Now that I have almost managed to digest the overdose of humble pie I was fed over the weekend, it is time to look forward to bigger things – the end-of-year tour by the Springboks.
No surprises in the comments about the players selected – it is a national passion, playing armchair selector, and being very vociferous, whether we agree, or not.
It seems to me that Heyneke (pictured above with bok forward coach Johann van Graan) is employing a new coaching tactic – he wants to transfer the skills and experience of the senior players to the up and coming youngsters. This is the only logical explanation I can come up with for the selection of Bakkies Botha. Mind you, Flip van der Merwe will probably not learn too much from him in terms of the rough stuff. Maybe the focus there will be more on doing what he does, just avoiding being spotted so often.
Jacque Fourie, like Fourie du Preez, provides structure and discipline, and the youngsters around them will no doubt benefit tremendously. While I share Scarra Ntubeni’s joy at being selected, I do feel that Chiliboy Ralepelle was hard done by, following after an excellent Super series. On the other hand, he did enjoy the benefits of being in the squad and learning from Bismarck and Adriaan. This is certainly not the end of the line for him, and I am sure it was also conveyed to him by Meyer.
The same can possibly be said for Jano Vermaak, although I feel that Cobus Reinach did more to deserve a spot than Louis Schreuder. On the other, other, hand (Naas), one has to be careful to judge a player on his last game alone.
The Chosen Ones
My colleague, Anton van Rooyen, walks into my office on Monday with a copy of a book called The Chosen – The 50 greatest Springboks of all time.
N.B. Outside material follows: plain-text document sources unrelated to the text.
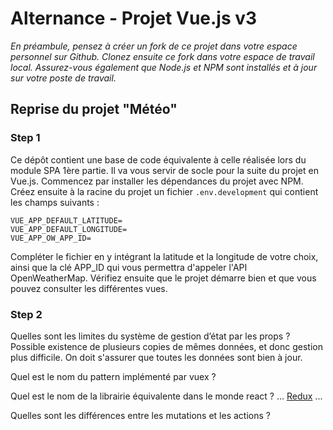 # Alternance - Projet Vue.js v3

_En préambule, pensez à créer un fork de ce projet dans votre espace personnel sur Github. Clonez ensuite ce fork dans votre espace de travail local._
_Assurez-vous également que Node.js et NPM sont installés et à jour sur votre poste de travail._

## Reprise du projet "Météo" 
### Step 1

Ce dépôt contient une base de code équivalente à celle réalisée lors du module SPA 1ère partie. Il va vous servir de socle pour la suite du projet en Vue.js.
Commencez par installer les dépendances du projet avec NPM. Créez ensuite à la racine du projet un fichier `.env.development` qui contient les champs suivants :

```
VUE_APP_DEFAULT_LATITUDE=
VUE_APP_DEFAULT_LONGITUDE=
VUE_APP_OW_APP_ID=
```

Compléter le fichier en y intégrant la latitude et la longitude de votre choix, ainsi que la clé APP_ID qui vous permettra d'appeler l'API OpenWeatherMap.
Vérifiez ensuite que le projet démarre bien et que vous pouvez consulter les différentes vues.

### Step 2
Quelles sont les limites du système de gestion d’état par les props ?
Possible existence de plusieurs copies de mêmes données, et donc gestion plus difficile. On doit s'assurer que toutes les données sont bien à jour.

Quel est le nom du pattern implémenté par vuex ?

Quel est le nom de la librairie équivalente dans le monde react ?
... [Redux](https://github.com/reduxjs/redux) ...

Quelles sont les différences entre les mutations et les actions ?

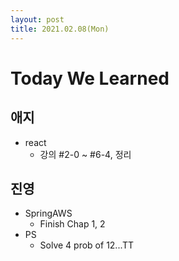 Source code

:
```yaml
---
layout: post
title: 2021.02.08(Mon)
---
```


# Today We Learned

## 애지

- react 
    - 강의 #2-0 ~ #6-4, 정리

## 진영

- SpringAWS
  - Finish Chap 1, 2
- PS
  - Solve 4 prob of 12...TT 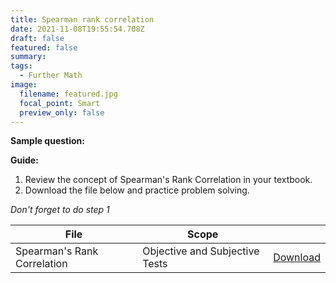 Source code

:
 ```yaml
---
title: Spearman rank correlation
date: 2021-11-08T19:55:54.708Z
draft: false
featured: false
summary: 
tags:
  - Further Math
image:
  filename: featured.jpg
  focal_point: Smart
  preview_only: false
---
```


**Sample question:**  

**Guide:**
1. Review the concept of Spearman's Rank Correlation in your textbook.
2. Download the file below and practice problem solving.

_Don't forget to do step 1_

| File                       |  Scope                       |             |
| -------------------------- |------------------------------| ----------- |
| Spearman's Rank Correlation     | Objective and Subjective Tests    | [Download](https://drive.google.com/uc?export=download&id=1Vc05E415s3pxmw-Hyfg1sCF0CCmFUgqV)       |


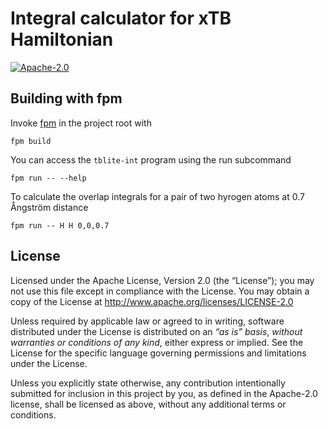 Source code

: # Integral calculator for xTB Hamiltonian

[![Apache-2.0](https://img.shields.io/github/license/awvwgk/tblite-int)](LICENSE)


## Building with fpm

Invoke [fpm](https://fpm.fortran-lang.org) in the project root with

```
fpm build
```

You can access the ``tblite-int`` program using the run subcommand

```
fpm run -- --help
```

To calculate the overlap integrals for a pair of two hyrogen atoms at 0.7 Ångström distance

```
fpm run -- H H 0,0,0.7
```


## License

Licensed under the Apache License, Version 2.0 (the “License”);
you may not use this file except in compliance with the License.
You may obtain a copy of the License at
http://www.apache.org/licenses/LICENSE-2.0

Unless required by applicable law or agreed to in writing, software
distributed under the License is distributed on an *“as is” basis*,
*without warranties or conditions of any kind*, either express or implied.
See the License for the specific language governing permissions and
limitations under the License.

Unless you explicitly state otherwise, any contribution intentionally
submitted for inclusion in this project by you, as defined in the
Apache-2.0 license, shall be licensed as above, without any additional
terms or conditions.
Written by Andy Colquhoun and Paul Dobson, it contains pen sketches on players going as far back as Danie Craven, and is a real treat for anyone wishing to roll back the mist of time. A hint in time may just ensure that loved ones buy you a copy for Christmas – if you can wait that long!
Imagine Frik du Preez and Victor Matfield at lock, Fourie du Preez and Naas Botha as halfbacks, Carl du Plessis and Bryan Habana on the wing and the mercurial HO de Villiers at fullback. Stuff to make one drool.
Being caught tampering with the ball is something that will hurt Du Plessis’s ego far more than the damage to his purse.
In response to a comment on Monday’s blog, Bobby did some research and came up with the following information published by Sapa-AFP:
Waqar Younis, speaking to ESPNcricinfo after the test, also believed the fine was lenient: “I think, to be very honest, Faf got away with just 50% of the match fee. I thought it was a bit of frustration from the South Africans, they did not need to do that. It leaves a big question mark on South Africa’s credibility.”
Here is a complete list of the players fined or suspended for ball tampering
- Waqar Younis (Pakistan) fined 50 percent match fee and suspended for one one-day, Colombo 2000
- Azhar Mahmood (Pakistan) fined 30 percent match fee, Colombo 2000
- Sachin Tendulkar (India) vs South Africa Port Elizabeth Test – fined 75 percent fee and suspended suspension for one Test in 2001
- Shoaib Akhtar (Pakistan) fined 75 percent fee and banned for two one-day matches tri-series vs Sri Lanka in Dambulla – 2003
- Rahul Dravid (India) vs Zimbabwe one-day – fined 50 percent fee in Brisbane 2004
- Shahid Afridi (Pakistan) vs Australia in a one-day Perth 2010 banned for two T20s
- Michael Atherton (England) vs South Africa Oval Test, fined 2,000 pound by England and Wales Cricket Board, 30 percent by match referee on showing dissent – 1994. –
Meneer Younis, mense wat in glashuise woon, moet nie klippe gooi nie. Hulle moet ook die gordyne toetrek as hulle uittrek.